In less than 50 years, computer technology has progressed from the electromechanical simplicity of the ENIAC Mark-2 (1946), which could carry out a single floating-point operation in one second, to that of supercomputers such as the Cray 2 operating at over 1600 million floating-point operations per second (1600 MFLOPS). Machines with even higher speeds, based on many different computer architectures, continue to be announced. For example, Cray Research has recently announced a new parallel machine based on the DEC Alpha microprocessor, to complement their base of vector-processor machines. Rapid progress also continues to be made in the area of reduced instruction set computing (RISC), as well as parallel processing.

Scientists and engineers studying computationally-intensive problems are confronted with an increasingly wide choice of computer hardware on which to run their programs. Most people have access to one of the newer IBM-compatible personal computers, but are unsure as to how these perform relative to specialised numeric processing boards (such as those based on the Inmos T800 transputer or those using the Intel i860 RISC chip), workstations, or supercomputers. Unfortunately, direct comparisons of 'number-crunching' power are seldom straightforward. Manufacturers often present benchmark test results from code that has been highly optimized for a particular system. On the other hand, compilers are often specifically optimized to show their best performance on a few well-known benchmarks. The best-known floating-point benchmark test is the LINPACK benchmark, which solves a number of linear simultaneous equations. This exemplifies double-precision vector operations. Upon investigation, it is apparent that these theoretical figures have little bearing on the performance that can be expected when running real-world applications.

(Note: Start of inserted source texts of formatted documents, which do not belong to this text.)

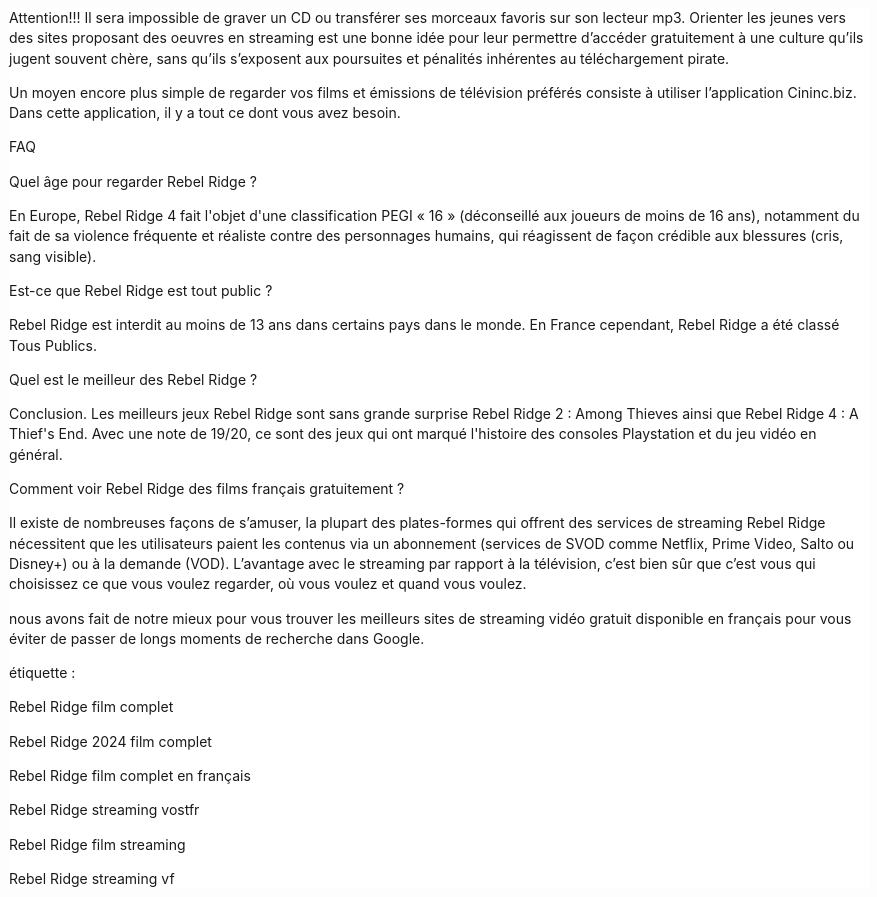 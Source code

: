 
Attention!!! Il sera impossible de graver un CD ou transférer ses morceaux favoris sur son lecteur mp3. Orienter les jeunes vers des sites proposant des oeuvres en streaming est une bonne idée pour leur permettre d’accéder gratuitement à une culture qu’ils jugent souvent chère, sans qu’ils s’exposent aux poursuites et pénalités inhérentes au téléchargement pirate.


Un moyen encore plus simple de regarder vos films et émissions de télévision préférés consiste à utiliser l’application Cininc.biz. Dans cette application, il y a tout ce dont vous avez besoin.


FAQ

Quel âge pour regarder Rebel Ridge ?


En Europe, Rebel Ridge 4 fait l'objet d'une classification PEGI « 16 » (déconseillé aux joueurs de moins de 16 ans), notamment du fait de sa violence fréquente et réaliste contre des personnages humains, qui réagissent de façon crédible aux blessures (cris, sang visible).


Est-ce que Rebel Ridge est tout public ?


Rebel Ridge est interdit au moins de 13 ans dans certains pays dans le monde. En France cependant, Rebel Ridge a été classé Tous Publics.


Quel est le meilleur des Rebel Ridge ?


Conclusion. Les meilleurs jeux Rebel Ridge sont sans grande surprise Rebel Ridge 2 : Among Thieves ainsi que Rebel Ridge 4 : A Thief's End. Avec une note de 19/20, ce sont des jeux qui ont marqué l'histoire des consoles Playstation et du jeu vidéo en général.


Comment voir Rebel Ridge des films français gratuitement ?


Il existe de nombreuses façons de s’amuser, la plupart des plates-formes qui offrent des services de streaming Rebel Ridge nécessitent que les utilisateurs paient les contenus via un abonnement (services de SVOD comme Netflix, Prime Video, Salto ou Disney+) ou à la demande (VOD). L’avantage avec le streaming par rapport à la télévision, c’est bien sûr que c’est vous qui choisissez ce que vous voulez regarder, où vous voulez et quand vous voulez.


nous avons fait de notre mieux pour vous trouver les meilleurs sites de streaming vidéo gratuit disponible en français pour vous éviter de passer de longs moments de recherche dans Google.


étiquette :


Rebel Ridge film complet


Rebel Ridge 2024 film complet


Rebel Ridge film complet en français


Rebel Ridge streaming vostfr


Rebel Ridge film streaming


Rebel Ridge streaming vf
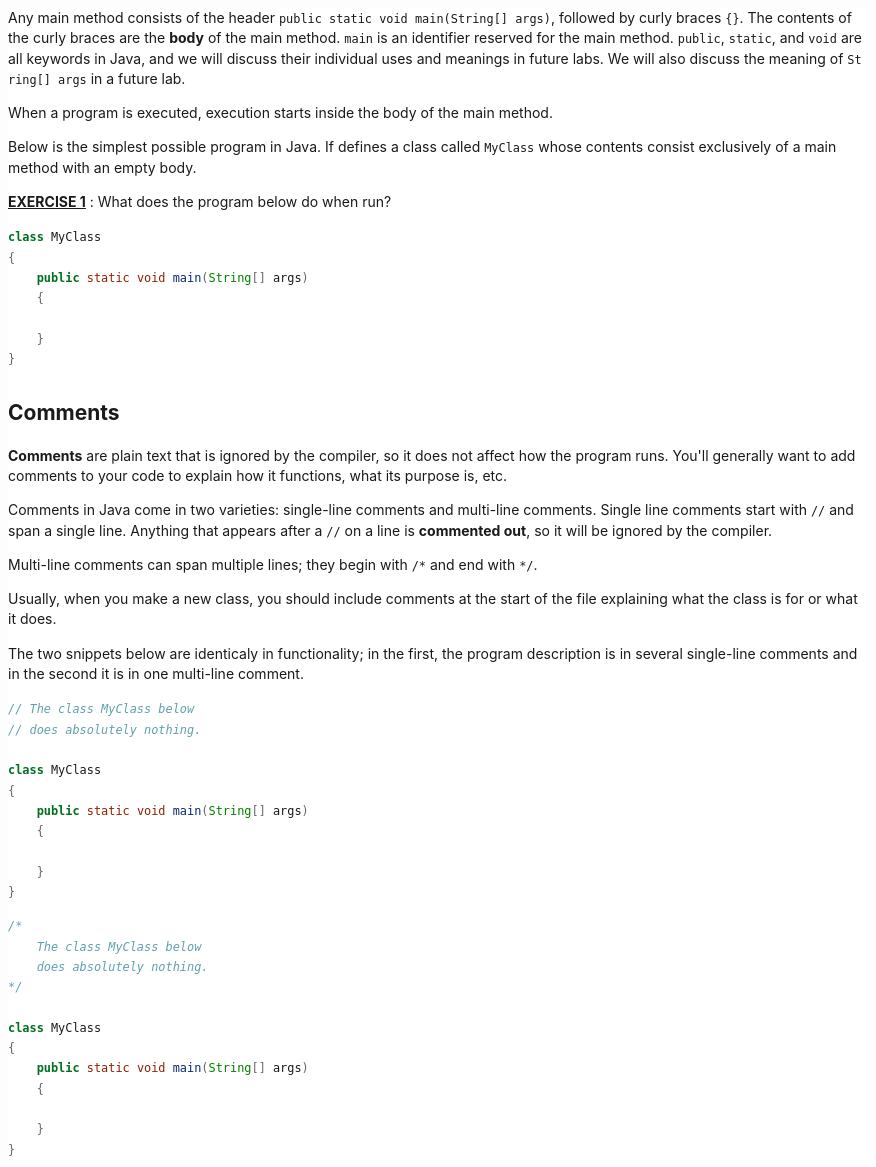 Any main method consists of the header `public static void main(String[] args)`, followed by curly braces `{}`. The contents of the curly braces are the **body** of the main method. `main` is an identifier reserved for the main method. `public`, `static`, and `void` are all keywords in Java, and we will discuss their individual uses and meanings in future labs. We will also discuss the meaning of `String[] args` in a future lab.

When a program is executed, execution starts inside the body of the main method.

Below is the simplest possible program in Java. If defines a class called `MyClass` whose contents consist exclusively of a main method with an empty body.

<a name="q1"></a>**[EXERCISE 1](#a1)** : What does the program below do when run?

```java
class MyClass
{
	public static void main(String[] args)
	{
	
	}
}
```

## Comments

**Comments** are plain text that is ignored by the compiler, so it does not affect how the program runs. You'll generally want to add comments to your code to explain how it functions, what its purpose is, etc.

Comments in Java come in two varieties: single-line comments and multi-line comments. Single line comments start with `//` and span a single line. Anything that appears after a `//` on a line is **commented out**, so it will be ignored by the compiler.

Multi-line comments can span multiple lines; they begin with `/*` and end with `*/`.

Usually, when you make a new class, you should include comments at the start of the file explaining what the class is for or what it does.

The two snippets below are identicaly in functionality; in the first, the program description is in several single-line comments and in the second it is in one multi-line comment.

```java
// The class MyClass below
// does absolutely nothing.

class MyClass
{
	public static void main(String[] args)
	{
	
	}
}
```

```java
/*
	The class MyClass below
	does absolutely nothing.
*/

class MyClass
{
	public static void main(String[] args)
	{
	
	}
}
```
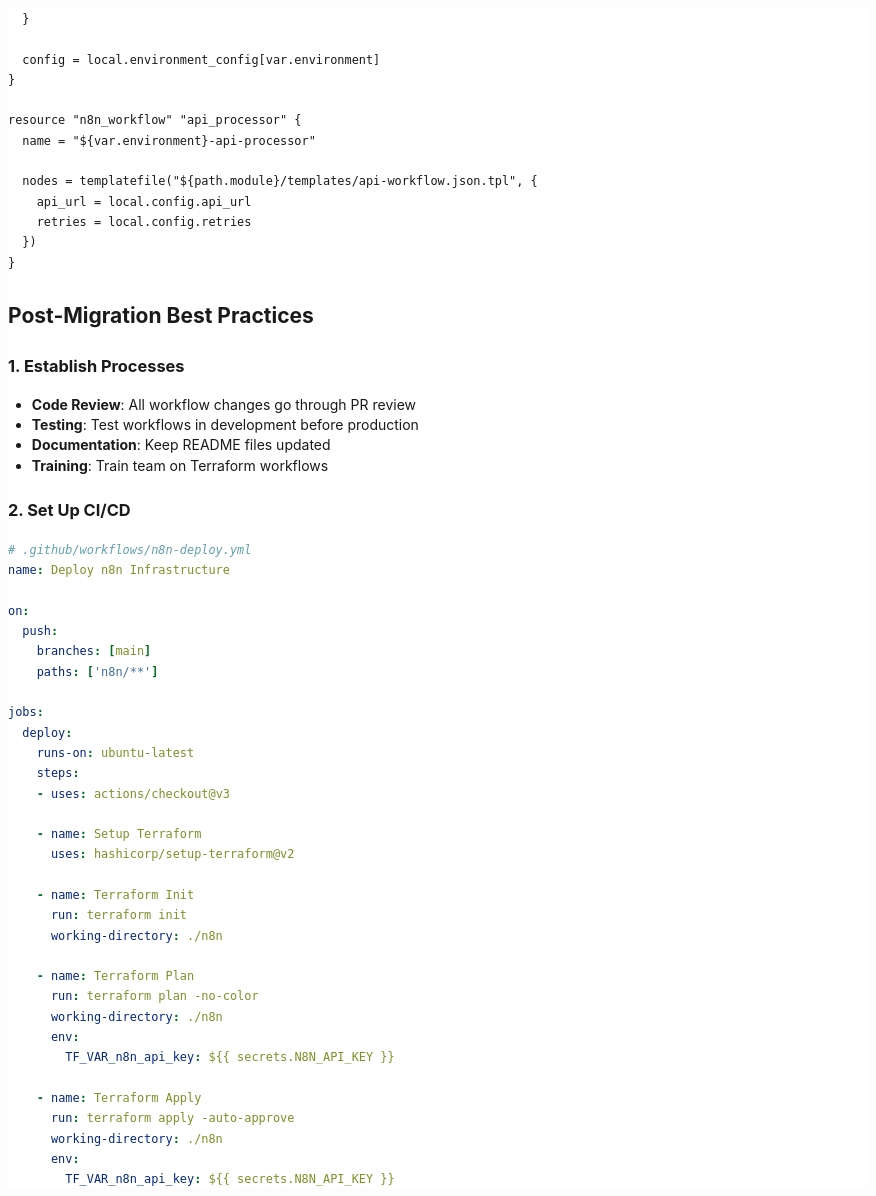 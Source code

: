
 ```hcl
  }
  
  config = local.environment_config[var.environment]
}

resource "n8n_workflow" "api_processor" {
  name = "${var.environment}-api-processor"
  
  nodes = templatefile("${path.module}/templates/api-workflow.json.tpl", {
    api_url = local.config.api_url
    retries = local.config.retries
  })
}
```

## Post-Migration Best Practices

### 1. Establish Processes

- **Code Review**: All workflow changes go through PR review
- **Testing**: Test workflows in development before production
- **Documentation**: Keep README files updated
- **Training**: Train team on Terraform workflows

### 2. Set Up CI/CD

```yaml
# .github/workflows/n8n-deploy.yml
name: Deploy n8n Infrastructure

on:
  push:
    branches: [main]
    paths: ['n8n/**']

jobs:
  deploy:
    runs-on: ubuntu-latest
    steps:
    - uses: actions/checkout@v3
    
    - name: Setup Terraform
      uses: hashicorp/setup-terraform@v2
      
    - name: Terraform Init
      run: terraform init
      working-directory: ./n8n
      
    - name: Terraform Plan
      run: terraform plan -no-color
      working-directory: ./n8n
      env:
        TF_VAR_n8n_api_key: ${{ secrets.N8N_API_KEY }}
        
    - name: Terraform Apply
      run: terraform apply -auto-approve
      working-directory: ./n8n
      env:
        TF_VAR_n8n_api_key: ${{ secrets.N8N_API_KEY }}
```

In order to choose between various computing platforms, it would be helpful to have a good idea of how the various systems perform on a task that approximates the kind of calculations performed in real life.

#### 2 CFDTEST BENCHMARK

For the purpose of a direct comparison between the floating-point calculational performance of different computers, a finite-volume heat-transfer problem in two-dimensional cylindrical geometry was coded using a readily-portable subset of the popular 'C' language. This code has been compiled (with optimization for speed) on various platforms. As a reference, the popular 'industrial-strength' MS-DOS compiler, Borland C++ version 3.1, was used for compilation and running on a 50 MHz i486 personal computer. A comparison has been made of the running times of this benchmark test on a number of computers.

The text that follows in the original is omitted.